Exercise description
Your answer should repeat every line of the records below in which the word "나타내며" appears.

──────── Given entries

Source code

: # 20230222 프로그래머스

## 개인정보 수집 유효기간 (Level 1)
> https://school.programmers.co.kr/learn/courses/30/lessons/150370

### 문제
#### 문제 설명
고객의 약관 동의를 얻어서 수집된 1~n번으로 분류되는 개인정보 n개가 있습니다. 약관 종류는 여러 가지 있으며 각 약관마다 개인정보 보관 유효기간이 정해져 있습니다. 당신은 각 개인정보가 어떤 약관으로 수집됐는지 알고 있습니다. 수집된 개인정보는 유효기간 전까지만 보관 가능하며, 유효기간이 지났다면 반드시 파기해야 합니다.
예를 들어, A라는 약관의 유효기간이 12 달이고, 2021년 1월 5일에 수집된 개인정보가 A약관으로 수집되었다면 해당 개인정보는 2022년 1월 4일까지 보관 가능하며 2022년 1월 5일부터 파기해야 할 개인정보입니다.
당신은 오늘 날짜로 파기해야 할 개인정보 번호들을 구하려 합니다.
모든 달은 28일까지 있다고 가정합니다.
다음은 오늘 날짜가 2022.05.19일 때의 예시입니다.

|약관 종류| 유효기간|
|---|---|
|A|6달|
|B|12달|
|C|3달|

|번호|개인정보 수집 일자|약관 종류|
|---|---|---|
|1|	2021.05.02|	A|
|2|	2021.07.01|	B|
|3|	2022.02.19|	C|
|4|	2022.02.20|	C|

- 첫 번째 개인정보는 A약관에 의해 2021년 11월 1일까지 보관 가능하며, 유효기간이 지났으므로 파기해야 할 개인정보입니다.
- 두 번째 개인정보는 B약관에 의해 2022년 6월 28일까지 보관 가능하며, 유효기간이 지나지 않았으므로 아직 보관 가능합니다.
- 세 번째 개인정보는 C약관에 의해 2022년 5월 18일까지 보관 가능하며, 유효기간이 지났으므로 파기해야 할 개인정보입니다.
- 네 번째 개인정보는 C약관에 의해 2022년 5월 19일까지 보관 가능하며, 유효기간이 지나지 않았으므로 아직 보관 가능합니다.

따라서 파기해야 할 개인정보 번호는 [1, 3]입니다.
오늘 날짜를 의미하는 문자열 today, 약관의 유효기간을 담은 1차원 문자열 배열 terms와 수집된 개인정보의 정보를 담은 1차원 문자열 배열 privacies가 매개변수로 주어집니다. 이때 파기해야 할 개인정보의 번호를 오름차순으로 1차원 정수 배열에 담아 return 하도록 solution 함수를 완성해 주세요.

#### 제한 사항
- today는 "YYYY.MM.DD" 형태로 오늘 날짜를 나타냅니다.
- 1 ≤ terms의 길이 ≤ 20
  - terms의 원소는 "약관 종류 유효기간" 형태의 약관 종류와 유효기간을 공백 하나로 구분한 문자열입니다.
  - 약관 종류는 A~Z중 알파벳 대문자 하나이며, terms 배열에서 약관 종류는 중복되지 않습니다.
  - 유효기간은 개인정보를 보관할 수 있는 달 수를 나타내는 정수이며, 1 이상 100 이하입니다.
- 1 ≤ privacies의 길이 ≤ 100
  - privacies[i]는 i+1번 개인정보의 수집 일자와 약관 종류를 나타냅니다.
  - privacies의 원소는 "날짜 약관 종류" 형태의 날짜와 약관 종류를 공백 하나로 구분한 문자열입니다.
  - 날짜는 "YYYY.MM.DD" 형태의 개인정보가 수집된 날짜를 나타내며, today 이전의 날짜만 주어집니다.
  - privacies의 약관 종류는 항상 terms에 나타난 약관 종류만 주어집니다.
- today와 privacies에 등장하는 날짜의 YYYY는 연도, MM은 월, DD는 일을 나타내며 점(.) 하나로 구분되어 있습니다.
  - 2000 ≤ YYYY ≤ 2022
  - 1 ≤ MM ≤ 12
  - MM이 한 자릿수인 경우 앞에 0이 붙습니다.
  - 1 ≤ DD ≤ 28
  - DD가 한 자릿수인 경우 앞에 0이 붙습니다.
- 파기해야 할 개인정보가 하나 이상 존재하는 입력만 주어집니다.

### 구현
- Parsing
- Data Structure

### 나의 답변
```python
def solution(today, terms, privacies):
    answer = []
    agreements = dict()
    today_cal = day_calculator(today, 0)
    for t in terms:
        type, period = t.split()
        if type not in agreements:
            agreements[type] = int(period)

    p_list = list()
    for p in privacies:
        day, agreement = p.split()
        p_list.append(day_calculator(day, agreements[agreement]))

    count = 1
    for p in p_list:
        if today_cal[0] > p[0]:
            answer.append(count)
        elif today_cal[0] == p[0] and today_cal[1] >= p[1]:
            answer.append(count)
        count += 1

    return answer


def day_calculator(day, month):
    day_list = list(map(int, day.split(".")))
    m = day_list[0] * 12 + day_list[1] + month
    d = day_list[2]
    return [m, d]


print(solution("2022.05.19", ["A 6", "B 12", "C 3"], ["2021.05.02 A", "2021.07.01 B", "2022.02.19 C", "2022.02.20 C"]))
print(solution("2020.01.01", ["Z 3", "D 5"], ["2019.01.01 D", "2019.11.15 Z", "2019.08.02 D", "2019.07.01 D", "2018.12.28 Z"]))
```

────────────────

Written solution
  - 날짜는 "YYYY.MM.DD" 형태의 개인정보가 수집된 날짜를 나타내며, today 이전의 날짜만 주어집니다.
- today와 privacies에 등장하는 날짜의 YYYY는 연도, MM은 월, DD는 일을 나타내며 점(.) 하나로 구분되어 있습니다.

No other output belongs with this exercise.